Yeneroğlu, Serbestiyet'te yayımlanan yazısında, "Son bir haftada, milletvekili olarak utanç verici bulduğum manzaralar sadece yumruklaşmalar ve küfürleşmeler değil maalesef. Dün milletvekili arkadaşlarımızın Dışişleri Bakanı’nı dinleyememesi konusunda sözde denetim için seçilmiş diğer vekillerin iştahlı çabaları da mecliste varlığımızı hatta meclisin anlamını sorgulatan örneklerden sadece birisi" dedi.
Çarşamba günü İçişleri Bakanı’nın “İnsan Haklarının Korunması ve Kolluk Uygulamaları” sunumunu dinlemek üzere TBMM İnsan Hakları İnceleme Komisyonu toplantısına katıldığını söyleyen Yeneroğlu, şu ifadeleri kullandı:
"İnsan Hakları İnceleme Komisyonu Başkanı olan kişi, işkence gündeme gelince, ironi yapar bir gülümseme ile ‘artık yok’ demez mi, ya sabır derken artık müdahale etme gereği duydum, her gün çiğnenen insan onurunu yok sayan bu korkunç kayıtsızlığa. Çünkü son iki yılda kayıtlara giren işkence vakaları son yirmi yılın zirvesinde, 15 ayda sadece Anayasa Mahkemesi’nin işkence ve kötü muamele ile ilgili verdiği ihlal sayısı 326!
"Toplantı salonunu terk ettim"
Yani bu kadar acı gerçeklere inat bir İnsan Hakları İnceleme Komisyonu yönetimi…
Üstüne de İnsan Hakları İnceleme (!) Komisyonu Başkanı’nın mümkün mertebe sorularla yetinme ricası… Elinden gelse muhalefet milletvekillerini konuşmalarını daha fazla kısacak, ‘misafir’ diye ötekileştirdiklerini de zaten hiç almayacak komisyon toplantısına. Bu gidişatla da olur mu olur.

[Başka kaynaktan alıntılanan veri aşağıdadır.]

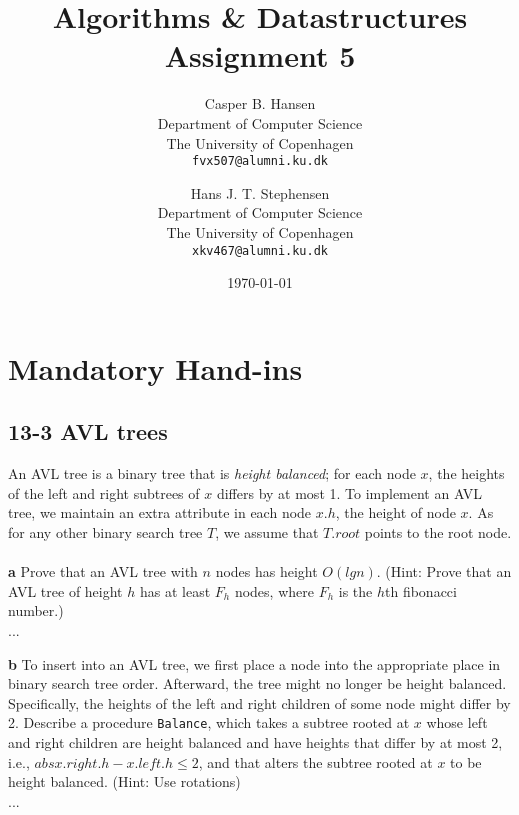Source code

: \documentclass[11pt,english]{article}
\title
{
	\vspace{1in}
	Algorithms \& Datastructures\\
	\huge Assignment 5
}
\author
{
	Casper B. Hansen\\
	\small Department of Computer Science\\
	\small The University of Copenhagen\\
	\texttt{fvx507@alumni.ku.dk}
	\and
	Hans J. T. Stephensen\\
	\small Department of Computer Science\\
	\small The University of Copenhagen\\
	\texttt{xkv467@alumni.ku.dk}
}
\date{\today}
\begin{document}
\clearpage
\maketitle
\thispagestyle{empty}


\newpage
\pagestyle{fancy}

\section*{Mandatory Hand-ins}

\subsection*{13-3 AVL trees}
\large{An AVL tree is a binary tree that is \textit{height balanced}; for each
node $x$, the heights of the left and right subtrees of $x$ differs by at most
1. To implement an AVL tree, we maintain an extra attribute in each node $x.h$,
the height of node $x$. As for any other binary search tree $T$, we assume
that $T.root$ points to the root node.}
\\\\
\noindent \large{\textbf{a} \mdseries Prove that an AVL tree with $n$ nodes
has height $O(lg n)$. (Hint: Prove that an AVL tree of height $h$ has at
least $F_h$ nodes, where $F_h$ is the $h$th fibonacci number.)}
\\
...

\noindent \large{\textbf{b} \mdseries To insert into an AVL tree, we first
place a node into the appropriate place in binary search tree order.
Afterward, the tree might no longer be height balanced. Specifically, the
heights of the left and right children of some node might differ by 2.
Describe a procedure \texttt{Balance}, which takes a subtree rooted at $x$
whose left and right children are height balanced and have heights that differ
by at most 2, i.e., $abs{x.right.h - x.left.h} \leq 2$, and that alters the
subtree rooted at $x$ to be height balanced. (Hint: Use rotations)}
\\
...







\end{document}
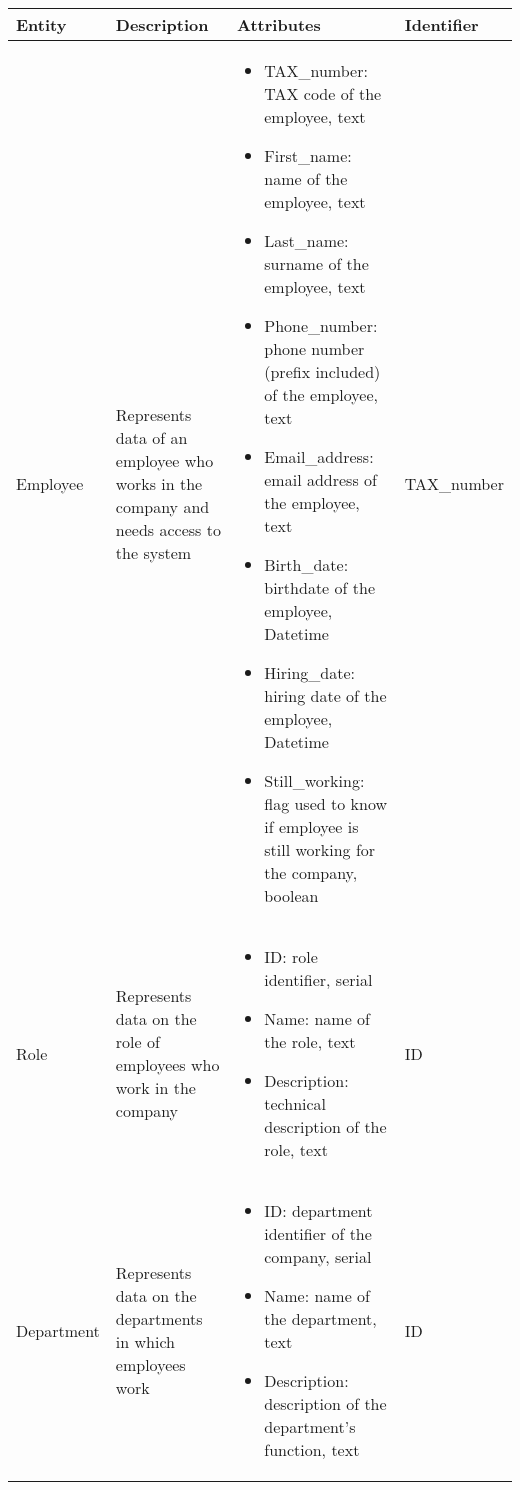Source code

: \begin{longtable}{|p{}|p{} |p{}|p{} |}
    \hline
    \textbf{Entity} & \textbf{Description} & \textbf{Attributes} & \textbf{Identifier}  \\\hline

    Employee & Represents data of an employee who works in the company and needs access to the system &
    \begin{itemize}
        \vspace{-1em}
        \item TAX\_number:   TAX code of the employee, text
        \item First\_name:   name of the employee, text
        \item Last\_name:   surname of the employee, text
        \item Phone\_number:   phone number (prefix included) of the employee, text
        \item Email\_address:   email address of the employee, text
        \item Birth\_date:   birthdate of the employee, Datetime
        \item Hiring\_date:   hiring date of the employee, Datetime
        \item Still\_working: flag used to know if employee is still working for the company, boolean
    \end{itemize}
    &  TAX\_number \\\hline

    Role & Represents data on the role of employees who work in the company &
    \begin{itemize}
        \vspace{-1em}
        \item ID:   role identifier, serial
        \item Name:   name of the role, text
        \item Description:   technical description of the role, text
    \end{itemize}
    &  ID \\\hline

    Department & Represents data on the departments in which employees work &
    \begin{itemize}
        \vspace{-1em}
        \item ID:   department identifier of the company, serial
        \item Name:   name of the department, text
        \item Description:   description of the department's function, text
    \end{itemize}
    &  ID \\\hline


\end{longtable}

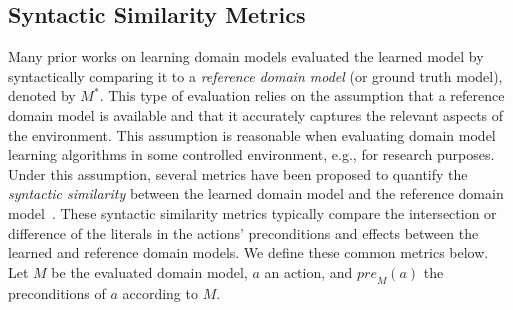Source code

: \documentclass[letterpaper]{article} %
\newcommand{\pre}{\ensuremath{\textit{pre}}\xspace}
\newcommand{\realm}{{\ensuremath{M^*}}\xspace}
\newif\ifaddcomments
\newcommand{\roni}[1]{\ifaddcomments{\textcolor{red}{[Roni: #1]}}\fi}
\newcommand{\cm}[1]{\ifaddcomments{\textcolor{olive}{[Christian: #1]}}\fi}
\begin{document}
\subsection{Syntactic Similarity Metrics}
Many prior works on learning domain models evaluated the learned model by syntactically comparing it to a \emph{reference domain model} (or ground truth model), denoted by $\realm$. This type of evaluation relies on the assumption that a reference domain model 
is available and that it accurately captures the relevant aspects of the environment. 
This assumption is reasonable when evaluating domain model learning algorithms in some controlled environment, e.g., for research purposes. 
Under this assumption, several metrics have been proposed to quantify the \emph{syntactic similarity} between the learned domain model and the reference domain model~\citep{garrido2024challenges,mordoch2023safe,xi2024neuro,Oswald2024DLLMDomainModeling}.
These syntactic similarity metrics typically compare the intersection or difference of the literals in the actions' preconditions and effects between the learned and reference domain models. 
We define these common metrics below. 
Let $M$ be the evaluated domain model, $a$ an action, and $\pre_M(a)$ the preconditions of $a$ according to $M$.

\end{document}
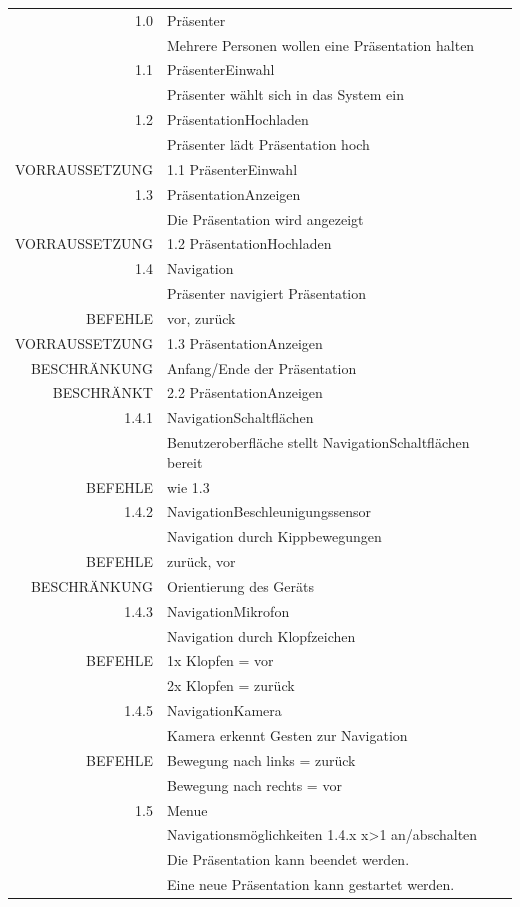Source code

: \begin{tabular}{|r|l|}
	\hline
	1.0 & Präsenter \\
	 & Mehrere Personen wollen eine Präsentation halten \\
	\hline
	\hline
	1.1 & PräsenterEinwahl\\
	& Präsenter wählt sich in das System ein\\
	\hline
	\hline
	1.2 & PräsentationHochladen\\
	& Präsenter lädt Präsentation hoch\\
	VORRAUSSETZUNG & 1.1 PräsenterEinwahl\\
	\hline
	\hline
	1.3 & PräsentationAnzeigen\\
	& Die Präsentation wird angezeigt\\
	VORRAUSSETZUNG & 1.2 PräsentationHochladen\\
	\hline
	\hline
	1.4 & Navigation\\
	& Präsenter navigiert Präsentation\\
	BEFEHLE & vor, zurück\\
	VORRAUSSETZUNG & 1.3 PräsentationAnzeigen\\
	BESCHRÄNKUNG & Anfang/Ende der Präsentation\\
	BESCHRÄNKT & 2.2 PräsentationAnzeigen\\
	\hline
	\hline
	1.4.1 & NavigationSchaltflächen\\
	& Benutzeroberfläche stellt NavigationSchaltflächen bereit\\
	BEFEHLE & wie 1.3\\
	\hline
	\hline
	1.4.2 & NavigationBeschleunigungssensor\\
	& Navigation durch Kippbewegungen\\
	BEFEHLE & zurück, vor\\
	BESCHRÄNKUNG & Orientierung des Geräts\\
	\hline
	\hline
	1.4.3 & NavigationMikrofon\\
	& Navigation durch Klopfzeichen\\
	BEFEHLE & 1x Klopfen = vor\\
	& 2x Klopfen = zurück\\
	\hline
	\hline
	1.4.5 & NavigationKamera\\
	& Kamera erkennt Gesten zur Navigation\\
	BEFEHLE & Bewegung nach links = zurück\\
	& Bewegung nach rechts = vor\\
	\hline
	\hline
	1.5 & Menue\\
	& Navigationsmöglichkeiten 1.4.x x>1 an/abschalten\\
	& Die Präsentation kann beendet werden.\\
	& Eine neue Präsentation kann gestartet werden.\\
	\hline
\end{tabular}

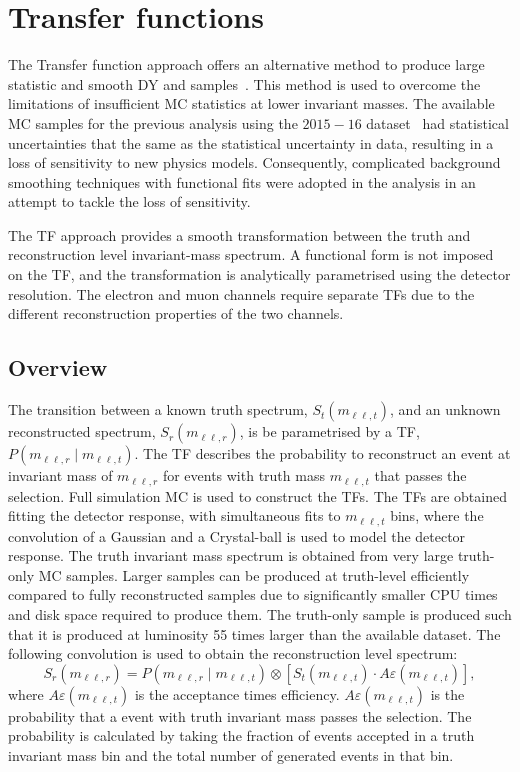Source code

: \section{Transfer functions}\label{sec:datamc:transfer}
The Transfer function approach offers an alternative method to produce large statistic and smooth DY and \ttbar samples~\cite{Aad:2019fac,Falke:2693468}. This method is used to overcome the limitations of insufficient MC statistics at lower invariant masses. The available MC samples for the previous analysis using the $2015-16$ dataset~\cite{EXOT-2016-05} had statistical uncertainties that the same as the statistical uncertainty in data, resulting in a loss of sensitivity to new physics models. Consequently, complicated background smoothing techniques with functional fits were adopted in the analysis in an attempt to tackle the loss of sensitivity.

The TF approach provides a smooth transformation between the truth and reconstruction level invariant-mass spectrum. A functional form is not imposed on the TF, and the transformation is analytically parametrised using the detector resolution. The electron and muon channels require separate TFs due to the different reconstruction properties of the two channels.

\subsection{Overview}
The transition between a known truth spectrum, $S_t(m_{\ell\ell,t})$, and an unknown reconstructed spectrum, $S_r(m_{\ell\ell,r})$, is be parametrised by a TF, $P(m_{\ell\ell,r} \mid m_{\ell\ell,t})$. The TF describes the probability to reconstruct an event at invariant mass of $m_{\ell\ell,r}$ for events with truth mass $m_{\ell\ell,t}$ that passes the selection. Full simulation MC is used to construct the TFs. The TFs are obtained fitting the detector response, with simultaneous fits to $m_{\ell\ell,t}$ bins, where the convolution of a Gaussian and a Crystal-ball is used to model the detector response. The truth invariant mass spectrum is obtained from very large truth-only MC samples. Larger samples can be produced at truth-level efficiently compared to fully reconstructed samples due to significantly smaller CPU times and disk space required to produce them. The truth-only sample is produced such that it is produced at luminosity 55 times larger than the available dataset. The following convolution is used to obtain the reconstruction level spectrum: 
\begin{equation}\label{eq:TF_generalConv}
	S_r(m_{\ell\ell,r}) = P(m_{\ell\ell,r} \mid m_{\ell\ell,t}) \otimes \left[ S_t(m_{\ell\ell,t}) \cdot A\varepsilon(m_{\ell\ell,t}) \right], 
\end{equation}
where $A\varepsilon(m_{\ell\ell,t})$ is the acceptance times efficiency. $A\varepsilon(m_{\ell\ell,t})$ is the probability that a event with truth invariant mass passes the selection. The probability is calculated by taking the fraction of events accepted in a truth invariant mass bin and the total number of generated events in that bin. 

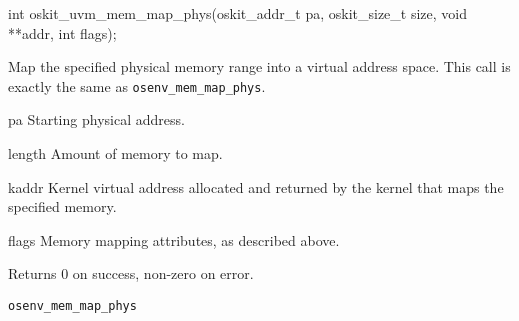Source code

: \begin{apisyn}

        \funcproto int          oskit_uvm_mem_map_phys(oskit_addr_t pa, oskit_size_t size,
                                       void **addr, int flags);
\end{apisyn}
\begin{apidesc}
Map the specified physical memory range into a virtual address space.
This call is exactly the same as \texttt{osenv_mem_map_phys}.
\end{apidesc}
\begin{apiparm}
        \item[pa]
                Starting physical address.
        \item[length]
                Amount of memory to map.
        \item[kaddr]
                Kernel virtual address allocated and
                returned by the kernel that maps the
                specified memory.
        \item[flags]
                Memory mapping attributes, as described above.
\end{apiparm}
\begin{apiret}
        Returns 0 on success, non-zero on error.
\end{apiret}
\begin{apirel}
        {\tt osenv_mem_map_phys}
\end{apirel}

Tabii bu arada söz alıp işkence ve kötü muamelenin 90’lı yıllarda kaldığını ve artık olmadığını iddia eden hukukçu (!) bir iktidar partisi milletvekili,
Akabinde Allah’lı, dinli, ayetli, kararlı cümlelerle korkunç adaletsizliklere gözünü kapatmış ilahiyatçı bir vekil,
İşkence olsaydı biz susar mıydık teranesi,
Muhalefet vekillerinin uzun süre konuşmalarını insan hakları ihlali olarak değerlendiren diğer bir ‘denetimle yükümlü’ üye…
Yani ne soru ne hesap verilebilirlik ne de denetimle alakası olan tutumlar…
Milletin acı gerçekleri karşısında inandıklarını iddia ettikleri değerleri paspas eden, kendini emir kulu olarak konumlandıran, görmeyi ve duymayı kendine yasaklamış dilsiz bir anlayış.
Elbette saygı duyacağız bu muhalefete söz bırakmayalım uğraşlarına!
2,5 saatten fazla bir vakit sonra; sıramı beklediğim, ikaz ettiğim, sonra adım sıralamada okunmasa bile sabırla beklediğim ama nedense şaşırmadığım cümle geldi: 'Bundan sonra söz isteyen vekillere 2 dakika vereceğim.'
Bu onur kırıcı davranışlara ve insan haklarına kayıtsız hale daha fazla katlanmamak üzere toplantı salonunu terk ettim."